▶ WORK INSTRUCTIONS
The lines to repeat are those below from the one containing "A continuación se" down to the one containing "zona de evaluación.", both included; reproduce them exactly and nothing else.
::: EXCERPTED RECORDS :::
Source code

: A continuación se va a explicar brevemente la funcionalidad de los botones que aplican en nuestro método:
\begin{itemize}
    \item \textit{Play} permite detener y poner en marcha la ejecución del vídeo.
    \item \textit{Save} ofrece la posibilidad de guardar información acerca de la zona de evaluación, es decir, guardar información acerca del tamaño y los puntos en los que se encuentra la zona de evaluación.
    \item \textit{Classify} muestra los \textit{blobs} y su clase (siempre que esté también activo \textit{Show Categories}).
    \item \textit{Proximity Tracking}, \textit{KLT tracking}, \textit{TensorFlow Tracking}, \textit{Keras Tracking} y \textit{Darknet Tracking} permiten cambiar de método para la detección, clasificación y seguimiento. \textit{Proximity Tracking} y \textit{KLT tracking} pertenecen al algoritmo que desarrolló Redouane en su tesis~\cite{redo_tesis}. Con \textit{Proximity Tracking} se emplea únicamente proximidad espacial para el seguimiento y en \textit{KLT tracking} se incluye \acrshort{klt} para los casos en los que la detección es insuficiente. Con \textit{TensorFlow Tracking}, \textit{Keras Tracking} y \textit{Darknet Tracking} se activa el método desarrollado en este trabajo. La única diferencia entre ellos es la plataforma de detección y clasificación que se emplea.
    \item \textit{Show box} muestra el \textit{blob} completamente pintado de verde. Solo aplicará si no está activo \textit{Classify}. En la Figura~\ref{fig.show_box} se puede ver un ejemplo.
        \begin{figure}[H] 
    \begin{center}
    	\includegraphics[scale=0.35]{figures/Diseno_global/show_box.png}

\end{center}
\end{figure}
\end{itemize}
:::
▶ OUTPUT FOR THIS TASK
: A continuación se va a explicar brevemente la funcionalidad de los botones que aplican en nuestro método:
\begin{itemize}
    \item \textit{Play} permite detener y poner en marcha la ejecución del vídeo.
    \item \textit{Save} ofrece la posibilidad de guardar información acerca de la zona de evaluación, es decir, guardar información acerca del tamaño y los puntos en los que se encuentra la zona de evaluación.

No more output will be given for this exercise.